Nowadays it is easier than ever to change the features of your face thanks to apps like Instagram and Snapchat. Having these tools at our fingertips is affecting people’s mental health and self-esteem.
Influencers would be allowed to sell us beauty or cosmetic products with beauty filters applied to the photos or their stories – misleading their followers. However, that won’t be the case anymore with thanks to the new guidelines by the ASA.
This new rule by the Advertising Standards Agency comes after the agency was notified about two stories posted by UK brand, Skinny Tan which was posted back in July 2020. The stories featured images of influencer Elly Norris, the caption read “Haven’t done my make up yet, but absolutely obsessed with the @skinnytanhq coconut serum I used last night. Smells amazing. Can’t wait to get some proper pictures to show you guys!”
After the ASA investigated the product, they found that “because the filter effects were directly relevant to the intended purpose of the product, they did exaggerate the potential results, and the ads were therefore misleading.”

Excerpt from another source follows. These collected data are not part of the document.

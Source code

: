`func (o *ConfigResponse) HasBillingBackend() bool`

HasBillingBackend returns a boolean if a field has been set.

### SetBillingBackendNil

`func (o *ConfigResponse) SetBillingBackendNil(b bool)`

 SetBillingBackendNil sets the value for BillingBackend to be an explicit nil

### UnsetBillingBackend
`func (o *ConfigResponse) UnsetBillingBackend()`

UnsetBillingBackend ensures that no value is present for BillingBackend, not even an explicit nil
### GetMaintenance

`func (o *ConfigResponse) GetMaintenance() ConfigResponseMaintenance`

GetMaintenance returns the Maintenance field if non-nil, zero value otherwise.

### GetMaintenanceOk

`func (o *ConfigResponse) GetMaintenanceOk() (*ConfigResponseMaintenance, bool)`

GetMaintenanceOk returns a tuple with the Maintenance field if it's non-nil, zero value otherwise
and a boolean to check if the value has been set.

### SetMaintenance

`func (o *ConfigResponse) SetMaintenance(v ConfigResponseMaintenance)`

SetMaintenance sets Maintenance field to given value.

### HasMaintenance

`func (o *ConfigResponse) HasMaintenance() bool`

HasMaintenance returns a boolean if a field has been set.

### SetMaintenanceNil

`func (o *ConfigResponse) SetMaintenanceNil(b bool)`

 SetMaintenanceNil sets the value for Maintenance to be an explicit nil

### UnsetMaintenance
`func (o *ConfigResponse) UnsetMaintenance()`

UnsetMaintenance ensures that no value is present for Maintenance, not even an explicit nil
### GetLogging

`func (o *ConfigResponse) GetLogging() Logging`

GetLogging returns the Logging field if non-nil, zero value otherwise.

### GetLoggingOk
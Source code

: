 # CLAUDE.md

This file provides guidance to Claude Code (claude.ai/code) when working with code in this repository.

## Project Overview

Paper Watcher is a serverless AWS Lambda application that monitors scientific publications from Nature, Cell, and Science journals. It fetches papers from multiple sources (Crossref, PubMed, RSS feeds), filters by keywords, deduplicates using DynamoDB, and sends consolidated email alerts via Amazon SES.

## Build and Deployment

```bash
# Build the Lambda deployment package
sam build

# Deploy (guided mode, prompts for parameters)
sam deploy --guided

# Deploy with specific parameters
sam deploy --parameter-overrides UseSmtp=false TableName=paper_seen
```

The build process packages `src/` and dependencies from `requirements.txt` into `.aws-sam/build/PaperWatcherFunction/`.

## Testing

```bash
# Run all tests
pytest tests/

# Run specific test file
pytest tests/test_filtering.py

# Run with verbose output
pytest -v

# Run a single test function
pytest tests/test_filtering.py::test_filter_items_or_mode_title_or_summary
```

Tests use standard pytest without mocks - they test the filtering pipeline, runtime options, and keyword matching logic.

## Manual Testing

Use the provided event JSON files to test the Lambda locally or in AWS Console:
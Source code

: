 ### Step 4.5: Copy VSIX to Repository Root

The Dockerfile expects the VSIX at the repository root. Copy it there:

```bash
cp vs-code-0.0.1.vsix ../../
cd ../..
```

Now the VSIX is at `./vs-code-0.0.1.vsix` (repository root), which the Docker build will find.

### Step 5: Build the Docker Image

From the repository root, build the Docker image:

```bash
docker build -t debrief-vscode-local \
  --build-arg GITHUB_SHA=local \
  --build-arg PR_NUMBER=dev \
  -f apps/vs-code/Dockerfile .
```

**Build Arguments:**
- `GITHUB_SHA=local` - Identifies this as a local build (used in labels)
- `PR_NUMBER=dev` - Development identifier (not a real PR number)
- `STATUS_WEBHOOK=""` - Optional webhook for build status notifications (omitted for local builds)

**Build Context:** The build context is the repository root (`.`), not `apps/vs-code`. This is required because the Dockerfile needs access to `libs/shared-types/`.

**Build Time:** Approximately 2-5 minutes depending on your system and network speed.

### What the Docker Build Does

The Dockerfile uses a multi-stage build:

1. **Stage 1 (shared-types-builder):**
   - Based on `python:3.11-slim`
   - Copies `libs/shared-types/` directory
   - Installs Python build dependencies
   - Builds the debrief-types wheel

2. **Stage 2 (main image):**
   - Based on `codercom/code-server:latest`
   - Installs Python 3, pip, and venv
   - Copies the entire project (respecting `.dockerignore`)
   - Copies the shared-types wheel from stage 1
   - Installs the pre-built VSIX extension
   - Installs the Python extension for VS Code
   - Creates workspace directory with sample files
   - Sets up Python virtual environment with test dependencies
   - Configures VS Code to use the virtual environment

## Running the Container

The original complaint comes from the #filterdrop campaign that was set up by Sasha Pallari. The make-up artist started the campaign after she noticed a lot of brands were sharing photos and reposting stories of influencers that had used a beauty filter. Sasha encourages her followers to share photos of their unfiltered skin so everyone can start seeing “real skin” on social media.
Speaking to the BBC, Sasha Pallari said: “I feel like the detrimental effect this is having on social media users has finally been taken seriously and this is a huge step in the right direction for how filters are used and the way cosmetics are advertised online.”